Department of Biological Sciences, Oakland University, Rochester, MI, USA.
Center for Data Science and Big Data Analytics, Oakland University, Rochester, MI, USA.
Methods Mol Biol. 2022;2569:167-188. doi: 10.1007/978-1-0716-2691-7_8.
Over the past three decades, computational capabilities have grown at such a rapid rate that they have given rise to many computationally heavy science fields such as phylogenomics. As increasingly more genomes are sequenced in the three domains of life, larger and more species-complete phylogenetic tree reconstructions are leading to a better understanding of the tree of life and the evolutionary histories in deep times. However, these large datasets pose unique challenges from a modeling and computational perspective: accurately describing the evolutionary process of thousands of species is still beyond the capability of current models, while the computational burden limits our ability to test multiple hypotheses. Thus, it is common practice to reduce the size of a dataset by selecting species to represent a clade (taxon sampling). Unfortunately, this process is subjective, and comparisons of large tree of life studies show that choice and number of species used in a dataset can alter the topology obtained. Thus, taxon sampling is, in itself, a process that needs to be fully investigated to determine its effect on phylogenetic stability. Here, we present the theory and practical application of an automated pipeline that can be easily implemented to explore the effect of taxon sampling on phylogenetic reconstructions. The application of this approach was recently discussed in a study of Terrabacteria and shows its power in investigating the accuracy of deep nodes of a phylogeny.

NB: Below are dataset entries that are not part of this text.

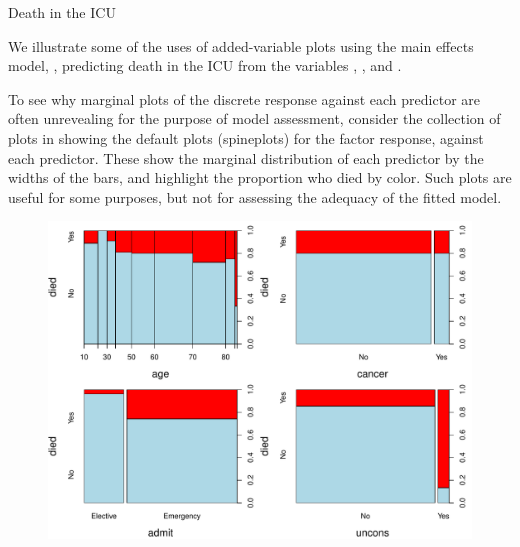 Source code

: \documentclass[11pt]{book}
\renewenvironment{knitrout}{\small\renewcommand{\baselinestretch}{.85}}{} %
\begin{document}
\begin{Example}[icu3]{Death in the ICU}

We illustrate some of the uses of added-variable plots using the main effects model, 
, predicting death in the ICU from the variables
, ,  and .

To see why marginal plots of the discrete response against each predictor are often
unrevealing for the purpose of model assessment, 
consider the collection of plots in 
showing the default plots (spineplots) for the factor response, 
against each predictor. These show the marginal distribution of each predictor
by the widths of the bars, and highlight the proportion who died by color.
Such plots are useful for some purposes, but not for assessing the adequacy of
the fitted model.

\begin{knitrout}
\color{fgcolor}\begin{kframe}
\begin{alltt}
 \hlkwb{<-} \hlstd{(}\hlstd{=}\hlstd{(}\hlstd{,}\hlstd{),} \hlstd{=}\hlstd{(}\hlstd{,}\hlstd{,}\hlstd{,}\hlstd{)}\hlopt{+}\hlstd{,} \hlstd{=}\hlstd{)}
 \hlopt{~}   \hlstd{=}\hlstd{(}\hlstd{,} \hlstd{))}
 \hlopt{~}   \hlstd{=}\hlstd{(}\hlstd{,} \hlstd{))}
 \hlopt{~}   \hlstd{=}\hlstd{(}\hlstd{,} \hlstd{))}
 \hlopt{~}   \hlstd{=}\hlstd{(}\hlstd{,} \hlstd{))}
\end{alltt}
\end{kframe}\begin{figure}[!htbp]


\centerline{\includegraphics[width=.8\textwidth]{ch07/fig/icu3-marginal} }


\end{figure}
\end{knitrout}
\end{Example}
\end{document}
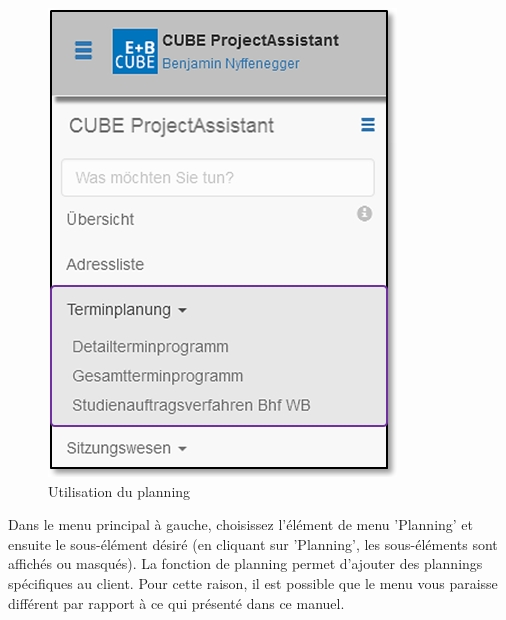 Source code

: \begin{figure}   %
  \vspace{-35pt}      %
  \begin{center}
    \includegraphics[width=1\linewidth]{../chapters/04_Terminplanung/pictures/4-1_Menu_Terminplanung.jpg}
  \end{center}
  \vspace{-20pt}
  \caption{Utilisation du planning}
  \vspace{-10pt}
\end{figure}

Dans le menu principal à gauche, choisissez l'élément de menu 'Planning' et ensuite le sous-élément désiré (en cliquant sur 'Planning', les sous-éléments sont affichés ou masqués). La fonction de planning permet d'ajouter des plannings spécifiques au client. Pour cette raison, il est possible que le menu vous paraisse différent par rapport à ce qui présenté dans ce manuel.

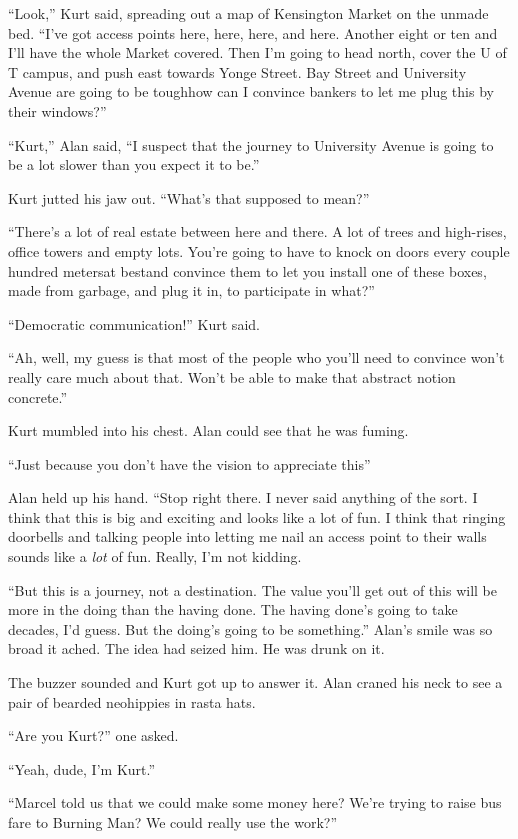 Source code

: ``Look,'' Kurt said, spreading out a map of Kensington Market on the
unmade bed.  ``I've got access points here, here, here, and here. 
Another eight or ten and I'll have the whole Market covered.  Then I'm
going to head north, cover the U of T campus, and push east towards
Yonge Street.  Bay Street and University Avenue are going to be
tough\dash{}how can I convince bankers to let me plug this by their
windows?''

``Kurt,'' Alan said, ``I suspect that the journey to University Avenue
is going to be a lot slower than you expect it to be.''

Kurt jutted his jaw out.  ``What's that supposed to mean?''

``There's a lot of real estate between here and there.  A lot of trees
and high-rises, office towers and empty lots.  You're going to have to
knock on doors every couple hundred meters\dash{}at best\dash{}and convince
them to let you install one of these boxes, made from garbage, and
plug it in, to participate in what?''

``Democratic communication!'' Kurt said.

``Ah, well, my guess is that most of the people who you'll need to
convince won't really care much about that.  Won't be able to make
that abstract notion concrete.''

Kurt mumbled into his chest.  Alan could see that he was fuming.

``Just because you don't have the vision to appreciate this\dash{}''

Alan held up his hand.  ``Stop right there.  I never said anything of
the sort.  I think that this is big and exciting and looks like a lot
of fun.  I think that ringing doorbells and talking people into
letting me nail an access point to their walls sounds like a
\textit{lot} of fun.  Really, I'm not kidding.

``But this is a journey, not a destination.  The value you'll get out
of this will be more in the doing than the having done.  The having
done's going to take decades, I'd guess.  But the doing's going to be
something.'' Alan's smile was so broad it ached.  The idea had seized
him.  He was drunk on it.

The buzzer sounded and Kurt got up to answer it.  Alan craned his neck
to see a pair of bearded neohippies in rasta hats. 

``Are you Kurt?'' one asked.

``Yeah, dude, I'm Kurt.''

``Marcel told us that we could make some money here?  We're trying to
raise bus fare to Burning Man?  We could really use the work?''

在过去的三十年中,计算能力的发展速度如此之快,以至于出现了许多计算密集型的科学领域,如系统发生基因组学。随着越来越多的基因组在生命的三个领域中被测序,更大、更具代表性的系统发生树重建导致了对生命之树和深层时间进化历史的更好理解。然而,这些大型数据集从建模和计算的角度提出了独特的挑战:准确描述数千个物种的进化过程仍然超出了当前模型的能力,而计算负担限制了我们测试多个假设的能力。因此,通过选择代表一个进化枝的物种来缩小数据集的大小是一种常见的做法(分类群取样)。不幸的是,这个过程是主观的,而且对大型生命之树研究的比较表明,数据集使用的物种的选择和数量会改变获得的拓扑结构。因此,分类群取样本身就是一个需要进行全面研究的过程,以确定其对系统发生稳定性的影响。在这里,我们提出了一个自动化流程的理论和实际应用,该流程可以很容易地实施,以探索分类群取样对系统发生重建的影响。这种方法的应用最近在 Terrabacteria 的研究中进行了讨论,展示了它在调查系统发生树中深层节点准确性方面的力量。